<- Back to information competency modules
Information Competency Gavilan College Spring 2006
Module 30
What is the online classroom?

 

What is the online classroom?

    Online classes are conducted over the internet. They generally use the web to allow communication between teacher and students, and amongst students. Depending on circumstances, classes can be partially or fully online. Some classes lend themselves to this format more than others, and the capabilities of technology continue to change that line.

  1. Intro to iLearn and online classes

      At Gavilan College, the majority of our online classes are conducted at the website . This website runs software called Moodle . Teachers also use their individual web sites, (located on the faculty web server, ) to provide their own material. Other websites and software are used as well, such as PowerPoint presentations, Microsoft Word, YouTube.com and other video sharing sites, and more.

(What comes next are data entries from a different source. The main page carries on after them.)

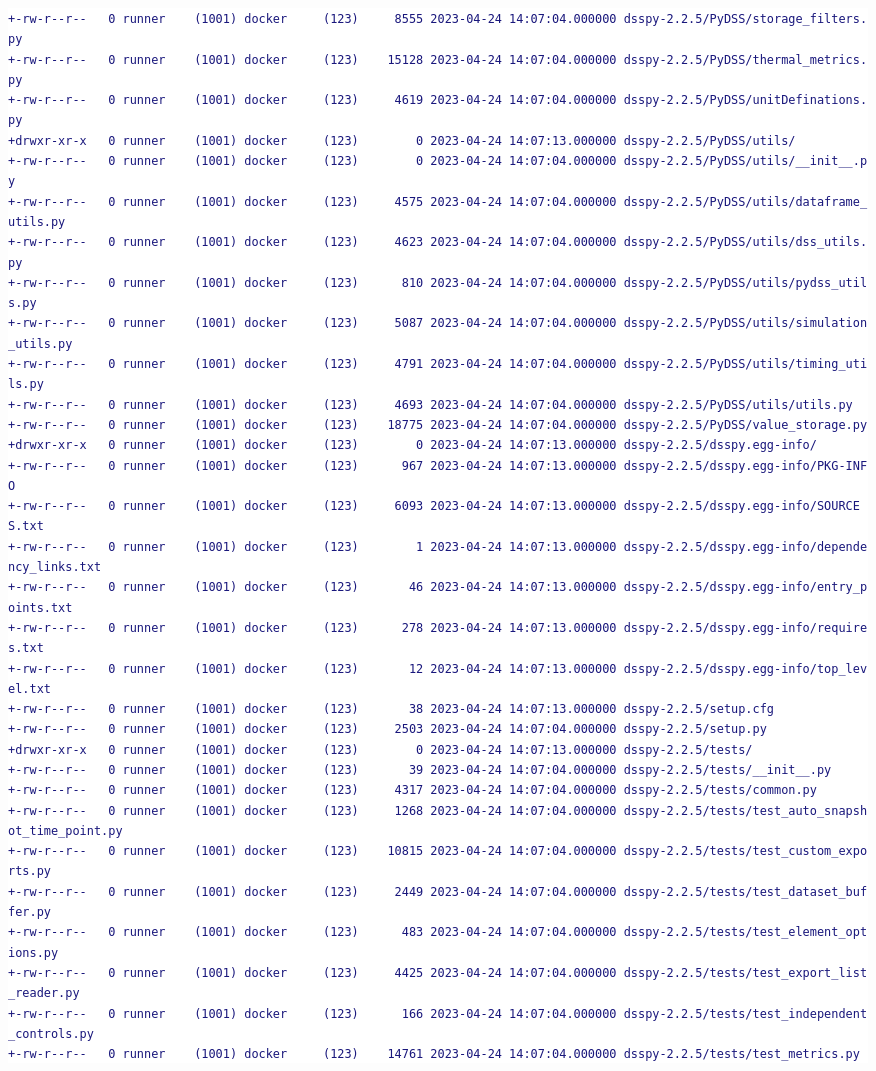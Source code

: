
 ```diff
+-rw-r--r--   0 runner    (1001) docker     (123)     8555 2023-04-24 14:07:04.000000 dsspy-2.2.5/PyDSS/storage_filters.py
+-rw-r--r--   0 runner    (1001) docker     (123)    15128 2023-04-24 14:07:04.000000 dsspy-2.2.5/PyDSS/thermal_metrics.py
+-rw-r--r--   0 runner    (1001) docker     (123)     4619 2023-04-24 14:07:04.000000 dsspy-2.2.5/PyDSS/unitDefinations.py
+drwxr-xr-x   0 runner    (1001) docker     (123)        0 2023-04-24 14:07:13.000000 dsspy-2.2.5/PyDSS/utils/
+-rw-r--r--   0 runner    (1001) docker     (123)        0 2023-04-24 14:07:04.000000 dsspy-2.2.5/PyDSS/utils/__init__.py
+-rw-r--r--   0 runner    (1001) docker     (123)     4575 2023-04-24 14:07:04.000000 dsspy-2.2.5/PyDSS/utils/dataframe_utils.py
+-rw-r--r--   0 runner    (1001) docker     (123)     4623 2023-04-24 14:07:04.000000 dsspy-2.2.5/PyDSS/utils/dss_utils.py
+-rw-r--r--   0 runner    (1001) docker     (123)      810 2023-04-24 14:07:04.000000 dsspy-2.2.5/PyDSS/utils/pydss_utils.py
+-rw-r--r--   0 runner    (1001) docker     (123)     5087 2023-04-24 14:07:04.000000 dsspy-2.2.5/PyDSS/utils/simulation_utils.py
+-rw-r--r--   0 runner    (1001) docker     (123)     4791 2023-04-24 14:07:04.000000 dsspy-2.2.5/PyDSS/utils/timing_utils.py
+-rw-r--r--   0 runner    (1001) docker     (123)     4693 2023-04-24 14:07:04.000000 dsspy-2.2.5/PyDSS/utils/utils.py
+-rw-r--r--   0 runner    (1001) docker     (123)    18775 2023-04-24 14:07:04.000000 dsspy-2.2.5/PyDSS/value_storage.py
+drwxr-xr-x   0 runner    (1001) docker     (123)        0 2023-04-24 14:07:13.000000 dsspy-2.2.5/dsspy.egg-info/
+-rw-r--r--   0 runner    (1001) docker     (123)      967 2023-04-24 14:07:13.000000 dsspy-2.2.5/dsspy.egg-info/PKG-INFO
+-rw-r--r--   0 runner    (1001) docker     (123)     6093 2023-04-24 14:07:13.000000 dsspy-2.2.5/dsspy.egg-info/SOURCES.txt
+-rw-r--r--   0 runner    (1001) docker     (123)        1 2023-04-24 14:07:13.000000 dsspy-2.2.5/dsspy.egg-info/dependency_links.txt
+-rw-r--r--   0 runner    (1001) docker     (123)       46 2023-04-24 14:07:13.000000 dsspy-2.2.5/dsspy.egg-info/entry_points.txt
+-rw-r--r--   0 runner    (1001) docker     (123)      278 2023-04-24 14:07:13.000000 dsspy-2.2.5/dsspy.egg-info/requires.txt
+-rw-r--r--   0 runner    (1001) docker     (123)       12 2023-04-24 14:07:13.000000 dsspy-2.2.5/dsspy.egg-info/top_level.txt
+-rw-r--r--   0 runner    (1001) docker     (123)       38 2023-04-24 14:07:13.000000 dsspy-2.2.5/setup.cfg
+-rw-r--r--   0 runner    (1001) docker     (123)     2503 2023-04-24 14:07:04.000000 dsspy-2.2.5/setup.py
+drwxr-xr-x   0 runner    (1001) docker     (123)        0 2023-04-24 14:07:13.000000 dsspy-2.2.5/tests/
+-rw-r--r--   0 runner    (1001) docker     (123)       39 2023-04-24 14:07:04.000000 dsspy-2.2.5/tests/__init__.py
+-rw-r--r--   0 runner    (1001) docker     (123)     4317 2023-04-24 14:07:04.000000 dsspy-2.2.5/tests/common.py
+-rw-r--r--   0 runner    (1001) docker     (123)     1268 2023-04-24 14:07:04.000000 dsspy-2.2.5/tests/test_auto_snapshot_time_point.py
+-rw-r--r--   0 runner    (1001) docker     (123)    10815 2023-04-24 14:07:04.000000 dsspy-2.2.5/tests/test_custom_exports.py
+-rw-r--r--   0 runner    (1001) docker     (123)     2449 2023-04-24 14:07:04.000000 dsspy-2.2.5/tests/test_dataset_buffer.py
+-rw-r--r--   0 runner    (1001) docker     (123)      483 2023-04-24 14:07:04.000000 dsspy-2.2.5/tests/test_element_options.py
+-rw-r--r--   0 runner    (1001) docker     (123)     4425 2023-04-24 14:07:04.000000 dsspy-2.2.5/tests/test_export_list_reader.py
+-rw-r--r--   0 runner    (1001) docker     (123)      166 2023-04-24 14:07:04.000000 dsspy-2.2.5/tests/test_independent_controls.py
+-rw-r--r--   0 runner    (1001) docker     (123)    14761 2023-04-24 14:07:04.000000 dsspy-2.2.5/tests/test_metrics.py
```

      An online class has the same requirements and academic rigor as its corresponding face to face class. The units earned are the same as well.

      It isn't currently possible to complete an entire Associate's Degree online. Some classes, such as Small Group Communications, or Physical Ed, are only feasible in person. However there is an ever-growning range of classes online. Faculty are encouraged to design or transition their own classes to the online medium.

  2. What is possible?

      Lots of types of communication are now possible online, but some important differences from face to face classes exist.

      Group discussions take place on "forums" or a bulletin board. Conversations occur here, but they don't take place in "real time". That is, contributions to the conversation might be spread out over hours or days.

      "Real time" conversations (generally known as "chat") also take place. The limitations of typing mean that chatting is not as appropriate online as it is face to face.

      Voice conversations are beginning to be a possiblity, but remain experimental. Conference calling type interaction is now commonly done on the internet, but still requires more computer power, more internet bandwidth, and more computer expertese than we generally expect from the student population.

      Many types of assignments are done in online classes. Essays, question/answer sheets, fill in the blanks, and other types of traditional schoolwork, along with due dates and grades, are commonly conducted in online classes. Written assignments are the easiest to set up, but some drawing assignments (for example, weather diagrams for the meterology course) are turned in to the teacher using fax machines or plain old mail.

      Quizzes, exams, and tests are also conducted in online classes. A variety of formats are available, such as multiple choice questions, fill-in-the-blank, essay questions, matching, and others.

  3. What isn't possible?

      First things first: Absolute accountability on high-stakes testing isn't available online, with any software. This is a limitation of the medium, not of our software. Our software has a variety of ways to make cheating harder, but please recognize that it simply isn't possible to verify a student's identity 100% over the internet. Your teaching strategy should recognize this limitation and account for it.

      Some ways to reduce this limitation might be to:

      1. Use more journal or reflective essay prompts than multiple choice quizzes.
      2. Do more-frequent, lower-stakes quizzes
      3. Make the midterm or final exam(s) on-site.

      What else is different? The online classes seem to take place all day long, on all days of the week, rather than sticking to a regular schedule. As a teacher, you will impose the structure of deadlines and other dates, but you'll also find that classroom activity is more difuse than classes that meet weekly. Conversations spread out over hours or days, sometimes moving quickly, and other times seemingly stalled. The teacher's art of stimulating lively discussion and debate in class is still critical, but the methods are very different from a face to face class. Be preapared to start learning these new skills.

  4. How to get an iLearn account and shell

      So you want to experiement with an online class? You'd like to begin setting up your existing face to face class with an online component? Great!

      The first thing to do is get yourself a "shell" for the class. A shell is the virtual classroom, for any given course. You can request a new shell (as many as you'd like) from the Distance Education Program. The quickest way to do it is to fill out this form. You can also send email to disted@gavilan.edu with any questions or special requests..

      Once you have your shell, you can log in to ilearn.gavilan.edu and begin building your course(s). You will begin to learn how to post web pages, discussion forums, assignments, quzzes, lectures, and other forms of online interaction.

  5. Online vs. hybrid vs. web enhanced classes

      In order to be clear about what is required of our students, we settled on 3 forms of "online-ness" of classes here at Gavilan.

      1. Online Class

          An online class is conducted completely online. Meetings may be offered, but they may not be required to pass the class. It should be possible for a student to attend an online class from anywhere on the planet.

      2. Hybrid Class

          This is a mixed online / face to face class. Both components are required. A student must be able to attend the required sessions in person, as well as log on to the online portion in order to pass the class.

      3. Web Enhanced Class

          This is primarily a face to face class, with some material offered on the web as well. In general, the online portion is highly recommended, but the majority of class hours are spent in the physical classroom. It is intended that the online portion of a web-enhanced class shouldn't exclude students without computers: the college offers hundreds of public computers in labs on all 3 campuses.